WHAT THE EXERCISE ASKS:
Nothing but an exact copy of the listing should appear in the response.

[THE DATA Boundary: Start]

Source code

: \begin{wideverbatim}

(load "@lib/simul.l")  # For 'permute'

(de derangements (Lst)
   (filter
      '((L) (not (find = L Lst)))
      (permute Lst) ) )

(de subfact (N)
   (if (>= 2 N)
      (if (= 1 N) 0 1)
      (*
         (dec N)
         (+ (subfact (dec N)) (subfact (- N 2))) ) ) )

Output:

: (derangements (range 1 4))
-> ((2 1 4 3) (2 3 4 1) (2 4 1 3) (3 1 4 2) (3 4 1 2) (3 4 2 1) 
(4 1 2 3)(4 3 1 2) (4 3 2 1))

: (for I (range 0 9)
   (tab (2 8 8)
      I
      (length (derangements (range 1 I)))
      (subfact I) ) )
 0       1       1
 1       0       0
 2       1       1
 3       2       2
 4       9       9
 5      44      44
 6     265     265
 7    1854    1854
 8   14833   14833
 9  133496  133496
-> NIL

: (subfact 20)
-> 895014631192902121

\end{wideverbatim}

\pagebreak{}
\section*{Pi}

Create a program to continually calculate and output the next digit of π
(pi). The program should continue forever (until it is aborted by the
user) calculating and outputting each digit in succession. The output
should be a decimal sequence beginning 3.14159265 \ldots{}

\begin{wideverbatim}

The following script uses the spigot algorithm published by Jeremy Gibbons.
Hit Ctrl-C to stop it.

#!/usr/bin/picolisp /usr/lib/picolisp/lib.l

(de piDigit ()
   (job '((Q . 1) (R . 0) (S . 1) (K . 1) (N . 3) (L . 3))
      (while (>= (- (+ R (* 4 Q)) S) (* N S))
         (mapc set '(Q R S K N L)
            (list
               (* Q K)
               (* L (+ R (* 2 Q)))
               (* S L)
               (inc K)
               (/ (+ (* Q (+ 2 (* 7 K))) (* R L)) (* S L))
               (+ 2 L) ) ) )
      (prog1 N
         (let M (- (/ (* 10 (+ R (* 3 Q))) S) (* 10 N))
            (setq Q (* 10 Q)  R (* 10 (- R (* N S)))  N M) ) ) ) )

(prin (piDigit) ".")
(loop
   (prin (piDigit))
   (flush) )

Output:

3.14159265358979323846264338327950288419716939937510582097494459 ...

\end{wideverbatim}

[THE DATA Boundary: End]

SOLUTION TO THIS EXERCISE:
Source code

: \begin{wideverbatim}

(load "@lib/simul.l")  # For 'permute'

(de derangements (Lst)
   (filter
      '((L) (not (find = L Lst)))
      (permute Lst) ) )

(de subfact (N)
   (if (>= 2 N)
      (if (= 1 N) 0 1)
      (*
         (dec N)
         (+ (subfact (dec N)) (subfact (- N 2))) ) ) )

Output:

: (derangements (range 1 4))
-> ((2 1 4 3) (2 3 4 1) (2 4 1 3) (3 1 4 2) (3 4 1 2) (3 4 2 1) 
(4 1 2 3)(4 3 1 2) (4 3 2 1))

: (for I (range 0 9)
   (tab (2 8 8)
      I
      (length (derangements (range 1 I)))
      (subfact I) ) )
 0       1       1
 1       0       0
 2       1       1
 3       2       2
 4       9       9
 5      44      44
 6     265     265
 7    1854    1854
 8   14833   14833
 9  133496  133496
-> NIL

: (subfact 20)
-> 895014631192902121

\end{wideverbatim}

\pagebreak{}
\section*{Pi}

Create a program to continually calculate and output the next digit of π
(pi). The program should continue forever (until it is aborted by the
user) calculating and outputting each digit in succession. The output
should be a decimal sequence beginning 3.14159265 \ldots{}

\begin{wideverbatim}

The following script uses the spigot algorithm published by Jeremy Gibbons.
Hit Ctrl-C to stop it.

#!/usr/bin/picolisp /usr/lib/picolisp/lib.l

(de piDigit ()
   (job '((Q . 1) (R . 0) (S . 1) (K . 1) (N . 3) (L . 3))
      (while (>= (- (+ R (* 4 Q)) S) (* N S))
         (mapc set '(Q R S K N L)
            (list
               (* Q K)
               (* L (+ R (* 2 Q)))
               (* S L)
               (inc K)
               (/ (+ (* Q (+ 2 (* 7 K))) (* R L)) (* S L))
               (+ 2 L) ) ) )
      (prog1 N
         (let M (- (/ (* 10 (+ R (* 3 Q))) S) (* 10 N))
            (setq Q (* 10 Q)  R (* 10 (- R (* N S)))  N M) ) ) ) )

(prin (piDigit) ".")
(loop
   (prin (piDigit))
   (flush) )

Output:

3.14159265358979323846264338327950288419716939937510582097494459 ...

\end{wideverbatim}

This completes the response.